What to produce:
Your task is to transcribe the data exactly while omitting each picture.

──────── Material for the task ────────

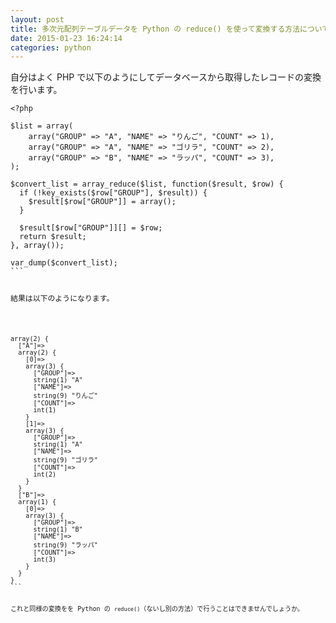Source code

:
 ```yaml
---
layout: post
title: 多次元配列テーブルデータを Python の reduce() を使って変換する方法について
date: 2015-01-23 16:24:14
categories: python
---
```

<p>自分はよく PHP で以下のようにしてデータベースから取得したレコードの変換を行います。</p>

<pre class="lang-php prettyprint-override"><code>&lt;?php

$list = array(
    array("GROUP" =&gt; "A", "NAME" =&gt; "りんご", "COUNT" =&gt; 1),
    array("GROUP" =&gt; "A", "NAME" =&gt; "ゴリラ", "COUNT" =&gt; 2),
    array("GROUP" =&gt; "B", "NAME" =&gt; "ラッパ", "COUNT" =&gt; 3),
);

$convert_list = array_reduce($list, function($result, $row) {
  if (!key_exists($row["GROUP"], $result)) {
    $result[$row["GROUP"]] = array();
  }

  $result[$row["GROUP"]][] = $row;
  return $result;
}, array());

var_dump($convert_list);
```

<p>結果は以下のようになります。</p>

<pre class="lang-php prettyprint-override"><code>array(2) {
  ["A"]=&gt;
  array(2) {
    [0]=&gt;
    array(3) {
      ["GROUP"]=&gt;
      string(1) "A"
      ["NAME"]=&gt;
      string(9) "りんご"
      ["COUNT"]=&gt;
      int(1)
    }
    [1]=&gt;
    array(3) {
      ["GROUP"]=&gt;
      string(1) "A"
      ["NAME"]=&gt;
      string(9) "ゴリラ"
      ["COUNT"]=&gt;
      int(2)
    }
  }
  ["B"]=&gt;
  array(1) {
    [0]=&gt;
    array(3) {
      ["GROUP"]=&gt;
      string(1) "B"
      ["NAME"]=&gt;
      string(9) "ラッパ"
      ["COUNT"]=&gt;
      int(3)
    }
  }
}
```

<p>これと同様の変換をを Python の <code>reduce()</code>（ないし別の方法）で行うことはできませんでしょうか。</p>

────────

Written response:
Source code

:
 ```yaml
---
layout: post
title: 多次元配列テーブルデータを Python の reduce() を使って変換する方法について
date: 2015-01-23 16:24:14
categories: python
---
```

<p>自分はよく PHP で以下のようにしてデータベースから取得したレコードの変換を行います。</p>

<pre class="lang-php prettyprint-override"><code>&lt;?php

$list = array(
    array("GROUP" =&gt; "A", "NAME" =&gt; "りんご", "COUNT" =&gt; 1),
    array("GROUP" =&gt; "A", "NAME" =&gt; "ゴリラ", "COUNT" =&gt; 2),
    array("GROUP" =&gt; "B", "NAME" =&gt; "ラッパ", "COUNT" =&gt; 3),
);

$convert_list = array_reduce($list, function($result, $row) {
  if (!key_exists($row["GROUP"], $result)) {
    $result[$row["GROUP"]] = array();
  }

  $result[$row["GROUP"]][] = $row;
  return $result;
}, array());

var_dump($convert_list);
```

<p>結果は以下のようになります。</p>

<pre class="lang-php prettyprint-override"><code>array(2) {
  ["A"]=&gt;
  array(2) {
    [0]=&gt;
    array(3) {
      ["GROUP"]=&gt;
      string(1) "A"
      ["NAME"]=&gt;
      string(9) "りんご"
      ["COUNT"]=&gt;
      int(1)
    }
    [1]=&gt;
    array(3) {
      ["GROUP"]=&gt;
      string(1) "A"
      ["NAME"]=&gt;
      string(9) "ゴリラ"
      ["COUNT"]=&gt;
      int(2)
    }
  }
  ["B"]=&gt;
  array(1) {
    [0]=&gt;
    array(3) {
      ["GROUP"]=&gt;
      string(1) "B"
      ["NAME"]=&gt;
      string(9) "ラッパ"
      ["COUNT"]=&gt;
      int(3)
    }
  }
}
```

<p>これと同様の変換をを Python の <code>reduce()</code>（ないし別の方法）で行うことはできませんでしょうか。</p>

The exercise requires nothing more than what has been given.